Caterina Gammaldi del CIDI - Centro iniziativa
democratica insegnanti
Vorrei proporre una riflessione su quanto ho ascoltato ieri - 26
marzo 2020 - in diretta dal Senato. L’intervento del ministro e il
dibattito successivo mi hanno confermato un dubbio che ogni giorno
di più mi assale, nonostante il ricorso di alcuni intervenuti nel
dibattito a citazioni a me care. Non ci sono anche in
emergenza le condizioni per “sortirne insieme”. Provo a
chiarire.
La scuola descritta non è scuola, non lo è per chi impara né per
chi insegna. Non lo è per un paese che vuole far vivere il
principio della democratizzazione dell’istruzione. Suonano alte, ha
scritto qualche tempo fa Benedetto Vertecchi in un suo saggio, le
sirene della descolarizzazione. Il tempo sospeso che stiamo vivendo
a causa di una emergenza sanitaria senza precedenti richiederebbe
umiltà nell`analisi e decisione nelle scelte, dovrebbe far vivere
una prospettiva, una idea di futuro. Invece…
Stiamo vivendo in una situazione in cui cambia, nonostante noi, la
quotidianità del vivere e nel “fare scuola” ciò è più che evidente.
Se le risorse assegnate alla scuola confermano una scelta che
privilegia il mercato della didattica a distanza, senza retorica,
intravedo il pericolo della modernizzazione a tutti i costi e il
rischio evidente di una normalizzazione senza precedenti.
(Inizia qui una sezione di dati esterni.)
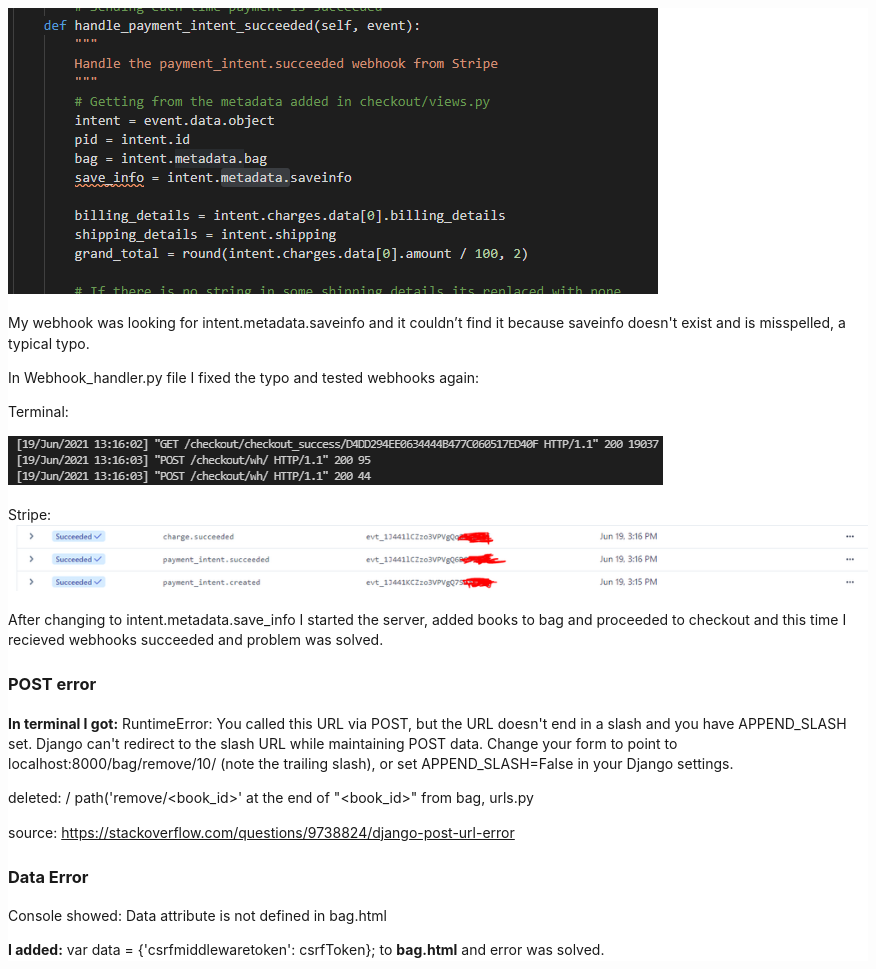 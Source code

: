 ![error in webhook_handler.py](media/readme/bug/wh_handler.png)

My webhook was looking for intent.metadata.saveinfo and it couldn’t find it because saveinfo doesn't exist and is misspelled, a typical typo. 

In Webhook_handler.py file I fixed the typo and tested webhooks again:

Terminal:

![terminal after fix](media/readme/bug/saveinfo_terminal2.png)

Stripe:
![stripe webhook](media/readme/bug/stripe_wh_success.png)

After changing to intent.metadata.save_info I started the server, added books to bag and proceeded to checkout and this time I recieved webhooks succeeded and problem was solved.

### POST error
**In terminal I got:** RuntimeError: You called this URL via POST, but the URL doesn't end in a slash and you have APPEND_SLASH set. Django can't redirect to the slash URL while 
maintaining POST data. Change your form to point to localhost:8000/bag/remove/10/ 
(note the trailing slash), or set APPEND_SLASH=False in your Django settings.

deleted: /
path('remove/<book_id>' at the end of "<book_id>" from bag, urls.py

source: https://stackoverflow.com/questions/9738824/django-post-url-error

### Data Error
Console showed: Data attribute is not defined in bag.html

**I added:**
var data = {'csrfmiddlewaretoken': csrfToken}; to **bag.html** and error was solved.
La scuola non è moderna se tutti i bambini e i ragazzi hanno un
tablet o un computer, se lo Stato sostiene il loro diritto ad
apprendere in questo modo. Molti di loro hanno perso i nonni,
i padri, i fratelli. Altri fanno i conti con la perdita della
dignità del lavoro dei genitori. Penso alle centinaia di lavoratori
precari o non garantiti.
La scuola è moderna se si pone seriamente nella prospettiva di
consegnare gli strumenti (si diceva un tempo gli occhiali) per
leggere il mondo, ovvero il sapere.
In un bel racconto di Asimov, che avevo l’abitudine di leggere ogni
volta che entravo in una seconda media, la classe in cui si
transita dall’infanzia alla preadolescenza, una bambina e suo
fratello un po’ più grande vivono un giorno di vacanza. Il maestro
elettronico si è inceppato, va più velocemente del solito e loro
non riescono più a star dietro alle consegne e non apprendono
nulla. Messi in vacanza da una mamma accorta – il futuro
descritto non prevede più andare a scuola; la scuola si fa a casa
nella propria stanza davanti al computer - trovano in una soffitta
un libro ingiallito, con le pagine fruscianti che parla di scuola,
di bambini, di insegnanti. Chissà come si divertivano é la battuta
fatta dire dallo scrittore alla bimba. E mi pare rappresenti per i
ragazzi e per noi un monito e un impegno politico di grande
importanza.
Troppo poco in tal senso dire (è il ministro che parla) che gli
esami saranno seri, che a tempo debito ci sarà un provvedimento ad
hoc, che ora è tempo di valutazione formativa… Quale?
È troppo per un cittadino sentire l’opposizione che descrive le
modalità d’esame e formula proposte che rafforzano il digitale e le
scelte di mercato. É troppo per un cittadino sentire rappresentanti
della maggioranza, che pure abbiamo votato, dire che, pur nelle
difficoltà, occorre andare in questa direzione.
Io continuo a pensare che il sistema scuola è nazionale, pubblico
come la sanità e come tale deve essere governato. L’autonomia è uno
strumento non un fine e non si può dire, stante la situazione, che
occorre rimodulare la progettazione e valutare gli apprendimenti.
Parole e concetti fuori contesto che prefigurano scelte scellerate
sul terreno dell’istruzione. Ribadisco: non rasserenano gli
insegnanti, i genitori e tanto meno gli studenti. Questa è solo la
scuola dell’emergenza, non la normalità dell’agire educativo.
Scriveva don Milani “sortirne insieme è la politica”. La scuola ha
bisogno della politica, ma la politica ha bisogno della scuola.